Action item:
Say only the number of lines in the entries below that contain "project".

Provided data:
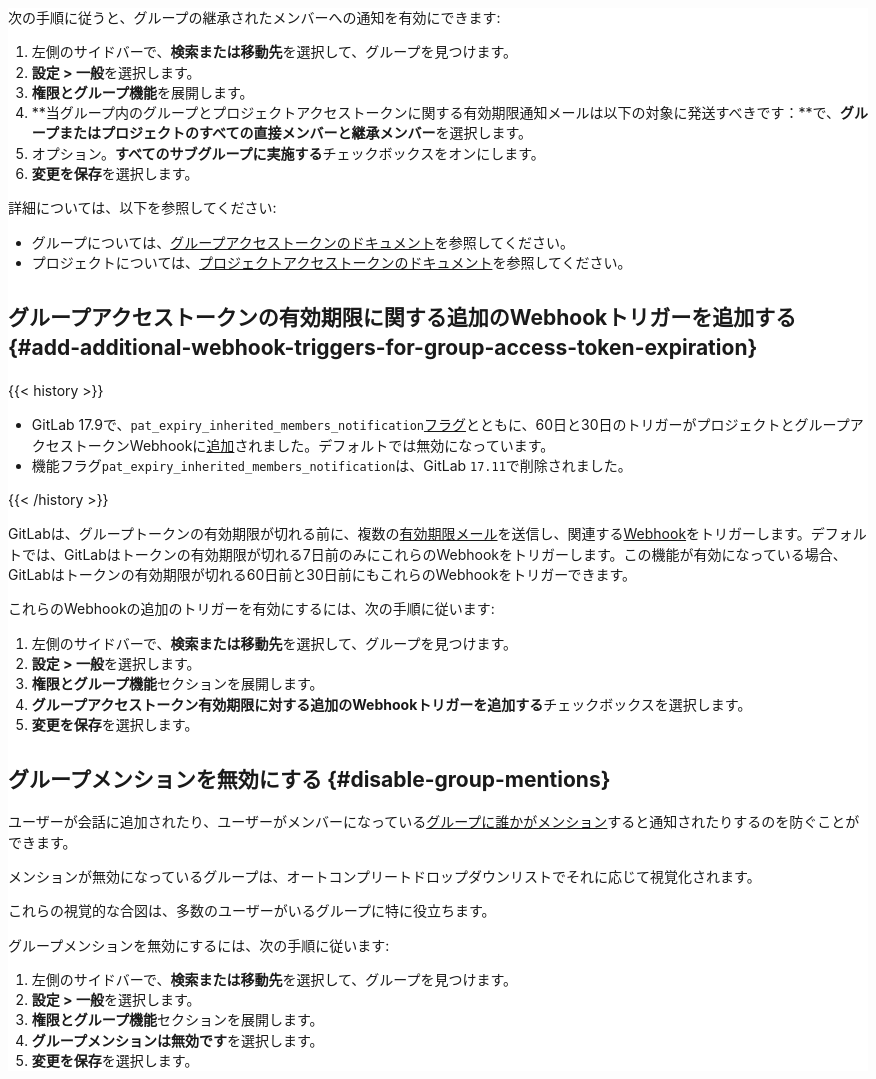 次の手順に従うと、グループの継承されたメンバーへの通知を有効にできます: 

1. 左側のサイドバーで、**検索または移動先**を選択して、グループを見つけます。
1. **設定 > 一般**を選択します。
1. **権限とグループ機能**を展開します。
1. **当グループ内のグループとプロジェクトアクセストークンに関する有効期限通知メールは以下の対象に発送すべきです：**で、**グループまたはプロジェクトのすべての直接メンバーと継承メンバー**を選択します。
1. オプション。**すべてのサブグループに実施する**チェックボックスをオンにします。
1. **変更を保存**を選択します。

詳細については、以下を参照してください: 

- グループについては、[グループアクセストークンのドキュメント](settings/group_access_tokens.md#group-access-token-expiry-emails)を参照してください。
- プロジェクトについては、[プロジェクトアクセストークンのドキュメント](../project/settings/project_access_tokens.md#project-access-token-expiry-emails)を参照してください。

## グループアクセストークンの有効期限に関する追加のWebhookトリガーを追加する {#add-additional-webhook-triggers-for-group-access-token-expiration}

{{< history >}}

- GitLab 17.9で、`pat_expiry_inherited_members_notification`[フラグ](../../administration/feature_flags/_index.md)とともに、60日と30日のトリガーがプロジェクトとグループアクセストークンWebhookに[追加](https://gitlab.com/gitlab-org/gitlab/-/issues/463016)されました。デフォルトでは無効になっています。
- 機能フラグ`pat_expiry_inherited_members_notification`は、GitLab `17.11`で削除されました。

{{< /history >}}

GitLabは、グループトークンの有効期限が切れる前に、複数の[有効期限メール](settings/group_access_tokens.md#group-access-token-expiry-emails)を送信し、関連する[Webhook](../project/integrations/webhook_events.md#project-and-group-access-token-events)をトリガーします。デフォルトでは、GitLabはトークンの有効期限が切れる7日前のみにこれらのWebhookをトリガーします。この機能が有効になっている場合、GitLabはトークンの有効期限が切れる60日前と30日前にもこれらのWebhookをトリガーできます。

これらのWebhookの追加のトリガーを有効にするには、次の手順に従います: 

1. 左側のサイドバーで、**検索または移動先**を選択して、グループを見つけます。
1. **設定 > 一般**を選択します。
1. **権限とグループ機能**セクションを展開します。
1. **グループアクセストークン有効期限に対する追加のWebhookトリガーを追加する**チェックボックスを選択します。
1. **変更を保存**を選択します。

## グループメンションを無効にする {#disable-group-mentions}

ユーザーが会話に追加されたり、ユーザーがメンバーになっている[グループに誰かがメンション](../discussions/_index.md#mentions)すると通知されたりするのを防ぐことができます。

メンションが無効になっているグループは、オートコンプリートドロップダウンリストでそれに応じて視覚化されます。

これらの視覚的な合図は、多数のユーザーがいるグループに特に役立ちます。

グループメンションを無効にするには、次の手順に従います: 

1. 左側のサイドバーで、**検索または移動先**を選択して、グループを見つけます。
1. **設定 > 一般**を選択します。
1. **権限とグループ機能**セクションを展開します。
1. **グループメンションは無効です**を選択します。
1. **変更を保存**を選択します。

Output below:
2